Providers, PLEASE register to accept CCAP NOW so that you would get a vote.

We still need help adopting licensed family child care providers for mailings (any amount makes a difference) and will need help calling eligible voters soon, since we’re sure that AFSCME will present their 500 cards soon.

PLEASE visit to see how you can help.

At the heart of this fight is whether a legislature can write legislation that changes a private sector employer into a public sector employee without the employer’s consent. If the court rules that legislatures have that authority, then there’s nothing that legislatures couldn’t do.

As for Gov. Dayton’s statement, he’s intentionally omitting a pair of important points. First, legislatures shouldn’t have the right to call for a vote when existing federal legislation prohibits that vote. Also, legislatures shouldn’t have the right to write legislation that says private sector employers aren’t private sector employers. That’s what the DFL’s bill essentially does.

Finally, the DFL is playing with political fire with this issue. Anti-unionization activists are upset with the DFL for essentially throwing them under the bus to pay off the DFL’s political allies. The DFL stepped on a political landmine with this. Passing this legislation is motivating voters to vote against the DFL.

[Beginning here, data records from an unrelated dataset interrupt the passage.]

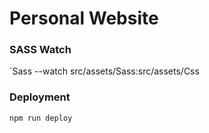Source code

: # Personal Website

### SASS Watch
`Sass --watch src/assets/Sass:src/assets/Css

### Deployment
`npm run deploy`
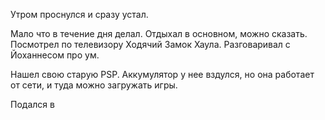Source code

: Утром проснулся и сразу устал. 

Мало что в течение дня делал. Отдыхал в основном, можно сказать. Посмотрел по телевизору Ходячий Замок Хаула. Разговаривал с Йоханнесом про ум.

Нашел свою старую PSP. Аккумулятор у нее вздулся, но она работает от сети, и туда можно загружать игры.

Подался в 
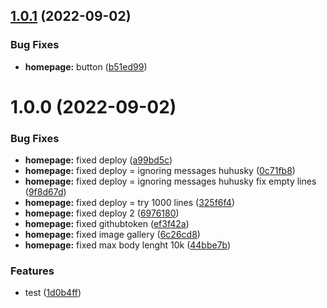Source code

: ## [1.0.1](https://github.com/CaptMoar-toctoc/ds/compare/v1.0.0...v1.0.1) (2022-09-02)


### Bug Fixes

* **homepage:** button ([b51ed99](https://github.com/CaptMoar-toctoc/ds/commit/b51ed99c2a7ed88033559e57a9b30e79df8180d2))

# 1.0.0 (2022-09-02)


### Bug Fixes

* **homepage:** fixed deploy ([a99bd5c](https://github.com/CaptMoar-toctoc/ds/commit/a99bd5cf5600ec6e4b7732c5a8472d60f64ed78b))
* **homepage:** fixed deploy = ignoring messages huhusky ([0c71fb8](https://github.com/CaptMoar-toctoc/ds/commit/0c71fb8d417fb745b00d7a9a356de849bdbc194e))
* **homepage:** fixed deploy = ignoring messages huhusky fix empty lines ([9f8d67d](https://github.com/CaptMoar-toctoc/ds/commit/9f8d67d7d735d32b784186be54b71c97e2a33cde))
* **homepage:** fixed deploy = try 1000 lines ([325f6f4](https://github.com/CaptMoar-toctoc/ds/commit/325f6f49e0ec1b5b4c238280125d18aebdefc639))
* **homepage:** fixed deploy 2 ([6976180](https://github.com/CaptMoar-toctoc/ds/commit/69761801bc0a6f0ae0a7ff4feb35e39c912ac81b))
* **homepage:** fixed githubtoken ([ef3f42a](https://github.com/CaptMoar-toctoc/ds/commit/ef3f42a30d377d91c5a66e843ec35fa5827aa80f))
* **homepage:** fixed image gallery ([6c26cd8](https://github.com/CaptMoar-toctoc/ds/commit/6c26cd8a5722bd1550c2f7bc9159e2bed028be6d))
* **homepage:** fixed max body lenght 10k ([44bbe7b](https://github.com/CaptMoar-toctoc/ds/commit/44bbe7b0bc032b62f5c832fb8d8ba54f19dd0240))


### Features

* test ([1d0b4ff](https://github.com/CaptMoar-toctoc/ds/commit/1d0b4ff1a6f05ce0b39090fee7c64d9a8b06d0ec))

UPDATE: Here’s how Sen. Dave Thompson responded to last night’s child care ruling:

“On Sunday, July 28, 2013, The Honorable Michael Davis issued an order dismissing claims against Governor Mark Dayton pertaining to the childcare unionization legislation that was passed and signed into law during the 2013 legislative session. Of course, I am saddened by the decision, but am glad Judge Davis left the door open for the childcare providers to re-assert their claims at a later date.

“It is sad that these independent business people must work through the courts to try and stop the impact of this damaging law. This is what happens when elected officials put political interests ahead of the people. Governor Dayton and Democrats in the legislature have chosen to reward campaign contributors and union bosses while at the same time bullying childcare providers, most of whom are self-employed women.

“Rest assured if I am honored to be your next governor, I would make it a priority to repeal this ill advised and harmful law. This is an example of special interest politics at its worst, and Minnesotans should not stand for it.”

Here’s a quick quiz for voters: when was the last time the DFL didn’t side with their special interest allies?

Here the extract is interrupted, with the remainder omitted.